◆ **What you will do**
When a line in the listing contains the string "Next", pick it out and copy it.

◆ **Record set**
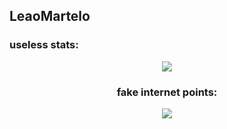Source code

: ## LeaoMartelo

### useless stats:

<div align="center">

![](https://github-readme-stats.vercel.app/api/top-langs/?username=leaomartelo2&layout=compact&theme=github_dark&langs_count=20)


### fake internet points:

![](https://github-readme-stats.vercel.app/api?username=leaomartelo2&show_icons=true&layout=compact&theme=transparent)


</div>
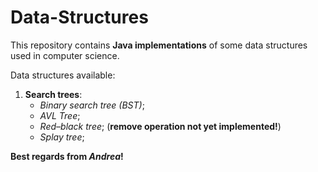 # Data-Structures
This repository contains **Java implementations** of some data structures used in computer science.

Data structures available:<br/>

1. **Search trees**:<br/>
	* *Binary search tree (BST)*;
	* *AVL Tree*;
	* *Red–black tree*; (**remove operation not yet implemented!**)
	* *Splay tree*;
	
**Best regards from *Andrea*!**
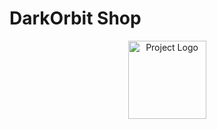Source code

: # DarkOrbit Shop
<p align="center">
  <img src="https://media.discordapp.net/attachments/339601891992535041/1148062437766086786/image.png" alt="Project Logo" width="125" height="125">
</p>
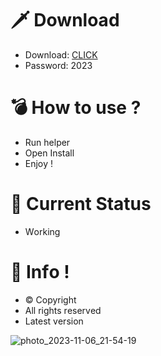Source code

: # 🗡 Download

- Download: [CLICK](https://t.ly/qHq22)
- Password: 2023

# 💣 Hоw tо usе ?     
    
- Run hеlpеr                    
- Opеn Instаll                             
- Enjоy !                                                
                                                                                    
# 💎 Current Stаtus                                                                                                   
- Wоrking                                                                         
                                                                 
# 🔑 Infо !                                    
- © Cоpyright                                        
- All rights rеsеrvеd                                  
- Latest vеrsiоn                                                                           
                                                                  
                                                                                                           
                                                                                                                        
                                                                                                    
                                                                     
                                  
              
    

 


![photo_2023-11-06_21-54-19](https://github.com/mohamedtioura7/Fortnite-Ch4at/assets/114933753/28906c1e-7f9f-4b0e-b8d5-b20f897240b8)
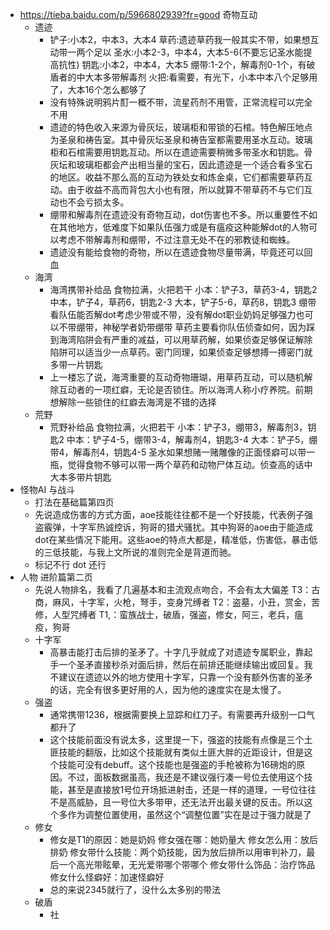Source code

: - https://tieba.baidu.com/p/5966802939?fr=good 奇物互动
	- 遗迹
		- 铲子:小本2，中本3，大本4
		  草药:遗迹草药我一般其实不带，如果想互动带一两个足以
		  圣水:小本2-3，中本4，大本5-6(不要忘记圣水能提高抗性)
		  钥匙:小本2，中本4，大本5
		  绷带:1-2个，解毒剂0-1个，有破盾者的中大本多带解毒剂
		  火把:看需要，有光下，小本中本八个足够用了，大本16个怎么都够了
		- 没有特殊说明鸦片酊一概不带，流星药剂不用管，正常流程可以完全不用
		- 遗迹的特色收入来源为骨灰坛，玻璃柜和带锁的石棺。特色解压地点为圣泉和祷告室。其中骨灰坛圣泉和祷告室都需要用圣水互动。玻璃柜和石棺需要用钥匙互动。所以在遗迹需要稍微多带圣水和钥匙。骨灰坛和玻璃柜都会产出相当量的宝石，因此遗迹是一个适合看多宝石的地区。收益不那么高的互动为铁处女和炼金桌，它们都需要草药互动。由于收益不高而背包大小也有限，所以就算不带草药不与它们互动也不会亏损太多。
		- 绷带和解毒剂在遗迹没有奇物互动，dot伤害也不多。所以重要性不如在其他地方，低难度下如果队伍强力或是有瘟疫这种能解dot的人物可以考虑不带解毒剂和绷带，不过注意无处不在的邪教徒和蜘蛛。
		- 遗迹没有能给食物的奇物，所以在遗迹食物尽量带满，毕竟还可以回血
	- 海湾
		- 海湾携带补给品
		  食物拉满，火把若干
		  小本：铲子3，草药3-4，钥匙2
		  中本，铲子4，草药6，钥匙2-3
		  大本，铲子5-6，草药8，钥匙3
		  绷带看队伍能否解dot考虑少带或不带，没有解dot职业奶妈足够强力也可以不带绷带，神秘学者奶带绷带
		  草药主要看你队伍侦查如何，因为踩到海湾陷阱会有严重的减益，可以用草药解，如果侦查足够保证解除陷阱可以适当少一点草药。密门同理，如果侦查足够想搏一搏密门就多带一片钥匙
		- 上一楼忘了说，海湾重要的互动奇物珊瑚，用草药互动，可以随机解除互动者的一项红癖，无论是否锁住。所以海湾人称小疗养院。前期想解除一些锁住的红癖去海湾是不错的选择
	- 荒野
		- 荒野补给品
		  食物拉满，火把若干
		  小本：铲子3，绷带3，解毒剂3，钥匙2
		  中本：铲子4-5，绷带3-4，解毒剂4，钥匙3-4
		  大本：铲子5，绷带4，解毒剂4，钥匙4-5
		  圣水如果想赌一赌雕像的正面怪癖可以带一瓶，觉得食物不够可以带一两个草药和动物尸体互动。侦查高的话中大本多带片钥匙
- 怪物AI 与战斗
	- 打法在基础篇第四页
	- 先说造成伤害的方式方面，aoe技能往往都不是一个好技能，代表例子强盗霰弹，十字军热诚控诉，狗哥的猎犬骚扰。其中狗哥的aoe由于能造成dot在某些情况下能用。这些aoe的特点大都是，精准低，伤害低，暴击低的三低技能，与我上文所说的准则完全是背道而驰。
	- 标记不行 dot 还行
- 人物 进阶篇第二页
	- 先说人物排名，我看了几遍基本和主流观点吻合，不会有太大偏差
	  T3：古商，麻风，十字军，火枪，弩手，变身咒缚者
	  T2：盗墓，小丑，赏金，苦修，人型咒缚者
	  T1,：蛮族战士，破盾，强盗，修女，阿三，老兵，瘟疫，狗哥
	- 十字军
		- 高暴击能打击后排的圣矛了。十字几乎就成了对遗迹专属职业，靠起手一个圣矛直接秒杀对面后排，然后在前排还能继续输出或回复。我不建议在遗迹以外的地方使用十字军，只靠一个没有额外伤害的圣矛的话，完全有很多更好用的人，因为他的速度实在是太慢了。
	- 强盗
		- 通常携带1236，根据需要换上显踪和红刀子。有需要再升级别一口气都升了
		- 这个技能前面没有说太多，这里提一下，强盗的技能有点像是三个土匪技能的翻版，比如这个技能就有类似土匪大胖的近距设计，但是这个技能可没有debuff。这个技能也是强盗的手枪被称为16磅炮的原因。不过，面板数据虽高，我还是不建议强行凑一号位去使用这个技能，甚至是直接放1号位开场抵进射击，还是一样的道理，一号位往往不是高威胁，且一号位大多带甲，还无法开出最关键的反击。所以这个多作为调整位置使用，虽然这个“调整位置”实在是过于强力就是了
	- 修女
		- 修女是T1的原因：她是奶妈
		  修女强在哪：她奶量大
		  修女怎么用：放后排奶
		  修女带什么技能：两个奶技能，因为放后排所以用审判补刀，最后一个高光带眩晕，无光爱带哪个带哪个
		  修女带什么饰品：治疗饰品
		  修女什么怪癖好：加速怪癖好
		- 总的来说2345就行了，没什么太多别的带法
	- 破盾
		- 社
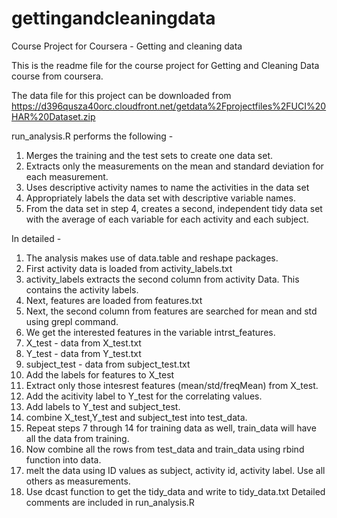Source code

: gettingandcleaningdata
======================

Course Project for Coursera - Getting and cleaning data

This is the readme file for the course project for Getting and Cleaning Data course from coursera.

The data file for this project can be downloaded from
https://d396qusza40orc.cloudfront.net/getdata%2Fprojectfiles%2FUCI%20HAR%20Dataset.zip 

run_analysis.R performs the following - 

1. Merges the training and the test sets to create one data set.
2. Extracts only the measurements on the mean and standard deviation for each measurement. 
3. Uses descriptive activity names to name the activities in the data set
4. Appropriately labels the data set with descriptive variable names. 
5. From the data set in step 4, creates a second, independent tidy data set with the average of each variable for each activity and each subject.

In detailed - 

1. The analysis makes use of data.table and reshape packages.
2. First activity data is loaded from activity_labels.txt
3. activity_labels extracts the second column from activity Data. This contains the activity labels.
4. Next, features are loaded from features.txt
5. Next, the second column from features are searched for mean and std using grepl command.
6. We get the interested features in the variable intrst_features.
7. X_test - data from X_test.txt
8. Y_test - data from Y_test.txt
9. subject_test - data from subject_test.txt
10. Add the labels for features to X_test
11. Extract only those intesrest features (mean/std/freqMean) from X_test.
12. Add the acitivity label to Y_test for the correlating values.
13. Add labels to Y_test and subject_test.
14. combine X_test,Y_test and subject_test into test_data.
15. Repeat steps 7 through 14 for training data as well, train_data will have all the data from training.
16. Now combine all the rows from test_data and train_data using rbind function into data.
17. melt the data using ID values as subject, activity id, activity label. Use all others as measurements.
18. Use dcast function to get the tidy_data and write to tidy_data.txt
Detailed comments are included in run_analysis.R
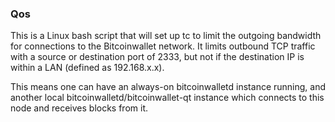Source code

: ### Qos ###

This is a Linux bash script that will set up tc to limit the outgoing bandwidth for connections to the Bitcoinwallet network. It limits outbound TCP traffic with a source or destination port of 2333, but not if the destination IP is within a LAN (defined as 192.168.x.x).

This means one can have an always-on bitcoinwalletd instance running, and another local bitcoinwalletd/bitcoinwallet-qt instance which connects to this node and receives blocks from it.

---

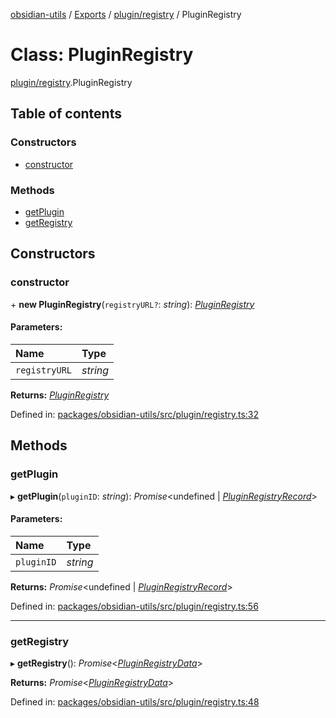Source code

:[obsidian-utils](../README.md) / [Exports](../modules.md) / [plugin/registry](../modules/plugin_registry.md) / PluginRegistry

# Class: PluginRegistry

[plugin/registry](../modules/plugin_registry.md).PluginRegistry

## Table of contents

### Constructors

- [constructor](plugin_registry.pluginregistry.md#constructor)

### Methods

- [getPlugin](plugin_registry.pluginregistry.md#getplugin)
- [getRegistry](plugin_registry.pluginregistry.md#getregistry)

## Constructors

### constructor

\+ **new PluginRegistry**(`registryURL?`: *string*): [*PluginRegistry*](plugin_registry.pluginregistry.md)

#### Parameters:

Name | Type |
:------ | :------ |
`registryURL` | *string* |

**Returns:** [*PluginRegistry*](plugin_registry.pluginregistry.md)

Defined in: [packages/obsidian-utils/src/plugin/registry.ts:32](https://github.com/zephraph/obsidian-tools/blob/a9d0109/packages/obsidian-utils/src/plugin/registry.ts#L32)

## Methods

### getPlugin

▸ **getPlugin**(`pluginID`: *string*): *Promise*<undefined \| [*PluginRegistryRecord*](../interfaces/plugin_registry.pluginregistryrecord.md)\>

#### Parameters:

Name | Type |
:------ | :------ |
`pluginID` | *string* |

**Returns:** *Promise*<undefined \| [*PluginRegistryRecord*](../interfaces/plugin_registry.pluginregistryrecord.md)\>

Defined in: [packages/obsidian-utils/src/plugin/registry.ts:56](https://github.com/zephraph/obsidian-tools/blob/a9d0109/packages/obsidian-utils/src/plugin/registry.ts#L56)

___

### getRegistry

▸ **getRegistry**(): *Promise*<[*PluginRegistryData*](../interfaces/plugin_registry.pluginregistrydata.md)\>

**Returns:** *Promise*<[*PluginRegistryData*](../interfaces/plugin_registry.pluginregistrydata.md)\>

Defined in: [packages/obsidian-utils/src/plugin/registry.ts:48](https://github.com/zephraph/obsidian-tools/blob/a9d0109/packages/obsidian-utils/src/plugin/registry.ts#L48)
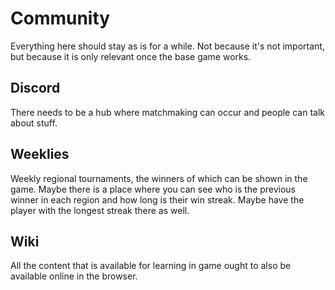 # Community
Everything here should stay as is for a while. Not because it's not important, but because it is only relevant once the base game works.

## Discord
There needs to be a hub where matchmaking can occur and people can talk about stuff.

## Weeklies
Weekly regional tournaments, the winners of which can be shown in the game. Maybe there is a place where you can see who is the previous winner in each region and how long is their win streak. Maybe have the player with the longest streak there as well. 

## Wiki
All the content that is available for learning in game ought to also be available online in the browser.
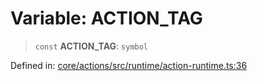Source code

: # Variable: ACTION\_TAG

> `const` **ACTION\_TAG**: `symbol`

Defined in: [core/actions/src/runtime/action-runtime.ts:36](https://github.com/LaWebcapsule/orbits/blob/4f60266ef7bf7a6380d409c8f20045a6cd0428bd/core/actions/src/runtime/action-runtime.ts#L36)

---

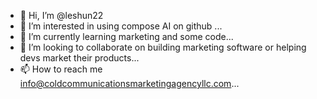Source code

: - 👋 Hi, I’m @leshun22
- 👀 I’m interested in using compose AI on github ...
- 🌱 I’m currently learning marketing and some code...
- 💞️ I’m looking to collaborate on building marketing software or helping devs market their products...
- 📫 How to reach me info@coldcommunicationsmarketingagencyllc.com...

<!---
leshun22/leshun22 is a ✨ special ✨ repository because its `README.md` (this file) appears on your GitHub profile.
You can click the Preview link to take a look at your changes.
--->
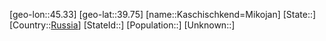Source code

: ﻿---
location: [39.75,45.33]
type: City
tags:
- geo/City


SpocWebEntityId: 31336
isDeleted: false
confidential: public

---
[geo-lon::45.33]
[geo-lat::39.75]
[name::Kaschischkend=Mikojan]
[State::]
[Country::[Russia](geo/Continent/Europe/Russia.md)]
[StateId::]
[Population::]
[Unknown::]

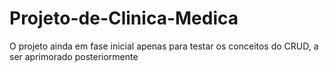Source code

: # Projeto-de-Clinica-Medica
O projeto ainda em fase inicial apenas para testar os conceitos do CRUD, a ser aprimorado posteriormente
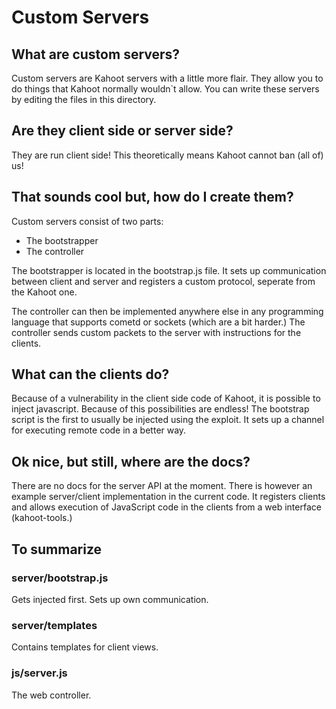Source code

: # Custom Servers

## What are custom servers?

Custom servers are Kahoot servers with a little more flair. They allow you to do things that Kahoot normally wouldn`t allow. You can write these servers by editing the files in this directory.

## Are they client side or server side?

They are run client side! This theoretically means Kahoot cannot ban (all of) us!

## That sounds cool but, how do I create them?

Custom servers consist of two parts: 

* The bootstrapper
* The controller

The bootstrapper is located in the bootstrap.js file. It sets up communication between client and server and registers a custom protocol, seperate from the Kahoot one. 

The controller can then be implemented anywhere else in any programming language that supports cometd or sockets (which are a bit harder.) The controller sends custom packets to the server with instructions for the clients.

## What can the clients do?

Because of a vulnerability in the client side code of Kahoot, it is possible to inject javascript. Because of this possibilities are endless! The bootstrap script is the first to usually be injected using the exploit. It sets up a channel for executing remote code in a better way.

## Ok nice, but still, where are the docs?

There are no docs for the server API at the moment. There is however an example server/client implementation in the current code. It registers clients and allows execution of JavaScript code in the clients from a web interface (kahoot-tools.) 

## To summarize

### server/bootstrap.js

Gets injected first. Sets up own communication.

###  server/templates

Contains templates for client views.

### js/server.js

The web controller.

◆ **Exercise response**
4. Next, features are loaded from features.txt
5. Next, the second column from features are searched for mean and std using grepl command.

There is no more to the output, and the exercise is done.